I think all of the distros expect mainline to do a difficult balancing
act. On the one hand we don't want any performance regressions, and on
the other hand, we need to be able to work with mainline to get the
major features that we're shipping and using every day in.

What we have here is a CONFIG_ that would be heavily used if it were
included. It may be used as part of a separate kernel build, or it may
be used for a single kernel image. Either way, this is something for
the distros to decide. You're arguing to leave it out of mainline
because making a separate kernel package for it is too hard, but by
doing so forcing them to maintain the patches out of tree. They still
have the same decision about the second package either way.

The xen developers are not dropping this code on mainline and running
away to spend the rest of their lives on the beach. This is is a step
in long term development, and keeping it out of the kernel is making
testing and continued development much harder on the users.

I'm not suggesting we should take broken code, or that we should lower
standards just for xen. But, expecting the xen developers to fix the 1%
hit on a very specific micro-benchmark is not a way to promote new
projects for the kernel, and it isn't a good way to convince people to
do continued development in mainline instead of in private trees.

Please reconsider. Keeping these patches out is only making it harder
on the people that want to make them better.

-chris


2009-06-02 14:57:20

by Ulrich Drepper

[permalink] [raw]
Subject: Re: [benchmark] 1% performance overhead of paravirt_ops on native kernels

On Tue, Jun 2, 2009 at 7:18 AM, Chris Mason <[email protected]> wrote:
> I'm not suggesting we should take broken code, or that we should lower
> standards just for xen.  But, expecting the xen developers to fix the 1%
> hit on a very specific micro-benchmark is not a way to promote new
> projects for the kernel, and it isn't a good way to convince people to
> do continued development in mainline instead of in private trees.

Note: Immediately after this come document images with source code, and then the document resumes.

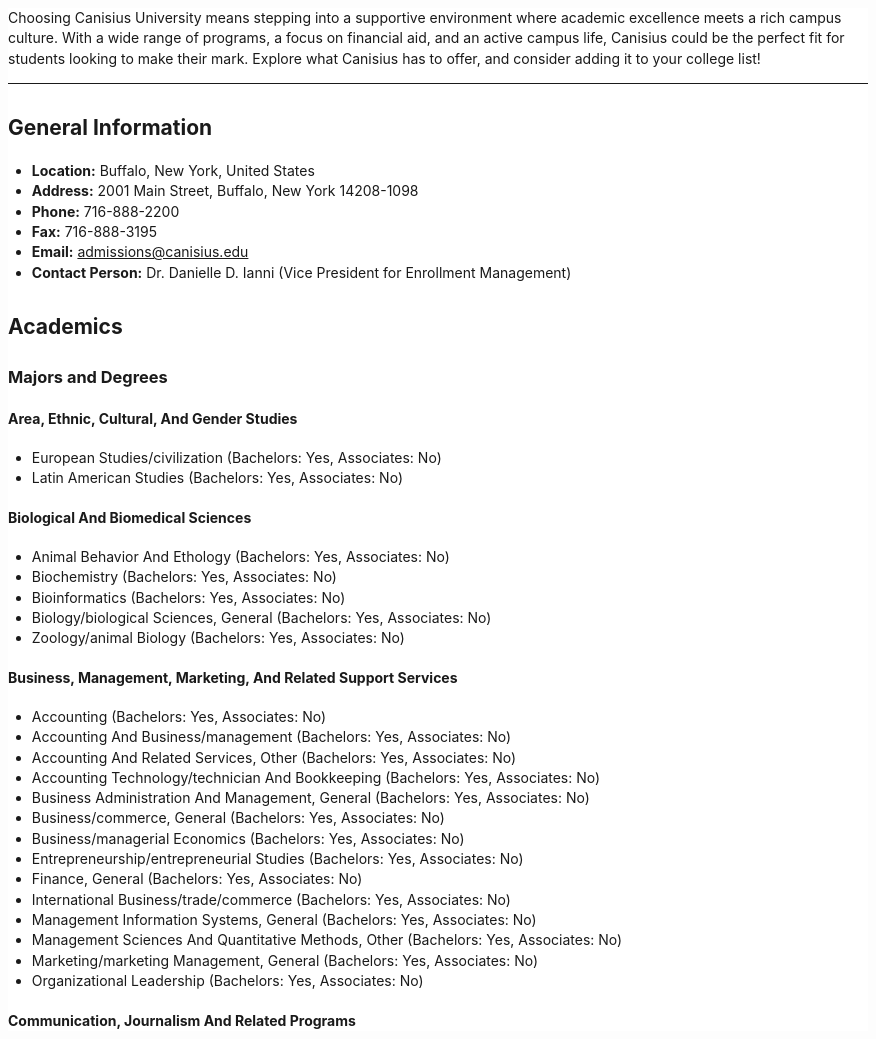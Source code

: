 Choosing Canisius University means stepping into a supportive environment where academic excellence meets a rich campus culture. With a wide range of programs, a focus on financial aid, and an active campus life, Canisius could be the perfect fit for students looking to make their mark. Explore what Canisius has to offer, and consider adding it to your college list!

---

## General Information

- **Location:** Buffalo, New York, United States
- **Address:** 2001 Main Street, Buffalo, New York 14208-1098
- **Phone:** 716-888-2200
- **Fax:** 716-888-3195
- **Email:** admissions@canisius.edu
- **Contact Person:** Dr. Danielle D. Ianni (Vice President for Enrollment Management)

## Academics

### Majors and Degrees

#### Area, Ethnic, Cultural, And Gender Studies

- European Studies/civilization (Bachelors: Yes, Associates: No)
- Latin American Studies (Bachelors: Yes, Associates: No)

#### Biological And Biomedical Sciences

- Animal Behavior And Ethology (Bachelors: Yes, Associates: No)
- Biochemistry (Bachelors: Yes, Associates: No)
- Bioinformatics (Bachelors: Yes, Associates: No)
- Biology/biological Sciences, General (Bachelors: Yes, Associates: No)
- Zoology/animal Biology (Bachelors: Yes, Associates: No)

#### Business, Management, Marketing, And Related Support Services

- Accounting (Bachelors: Yes, Associates: No)
- Accounting And Business/management (Bachelors: Yes, Associates: No)
- Accounting And Related Services, Other (Bachelors: Yes, Associates: No)
- Accounting Technology/technician And Bookkeeping (Bachelors: Yes, Associates: No)
- Business Administration And Management, General (Bachelors: Yes, Associates: No)
- Business/commerce, General (Bachelors: Yes, Associates: No)
- Business/managerial Economics (Bachelors: Yes, Associates: No)
- Entrepreneurship/entrepreneurial Studies (Bachelors: Yes, Associates: No)
- Finance, General (Bachelors: Yes, Associates: No)
- International Business/trade/commerce (Bachelors: Yes, Associates: No)
- Management Information Systems, General (Bachelors: Yes, Associates: No)
- Management Sciences And Quantitative Methods, Other (Bachelors: Yes, Associates: No)
- Marketing/marketing Management, General (Bachelors: Yes, Associates: No)
- Organizational Leadership (Bachelors: Yes, Associates: No)

#### Communication, Journalism And Related Programs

It's not a new project which needs to be treated with kid's gloves.
And one be sure that once the code is in the tree those interested
parties will not be as strongly motivated to fix any problem like
this. Ingo pointed to a way which doesn't negatively impact the
performance of the Xen kernel and reduces the overhead (dynamic
patching). Just get started on this (and general cleanup) and this
whole argument will go away.

I find it ridiculous to use the "but it's used" argument to try to
force the code into the kernel. By this argument you can say the same
about crap like ndiswrapper and similarly harmful code.

2009-06-02 15:10:25

by Chris Mason

[permalink] [raw]
Subject: Re: [benchmark] 1% performance overhead of paravirt_ops on native kernels

On Tue, Jun 02, 2009 at 07:49:32AM -0700, Ulrich Drepper wrote:
> On Tue, Jun 2, 2009 at 7:18 AM, Chris Mason <[email protected]> wrote:
> > I'm not suggesting we should take broken code, or that we should lower
> > standards just for xen. ?But, expecting the xen developers to fix the 1%
> > hit on a very specific micro-benchmark is not a way to promote new
> > projects for the kernel, and it isn't a good way to convince people to
> > do continued development in mainline instead of in private trees.
>
> It's not a new project which needs to be treated with kid's gloves.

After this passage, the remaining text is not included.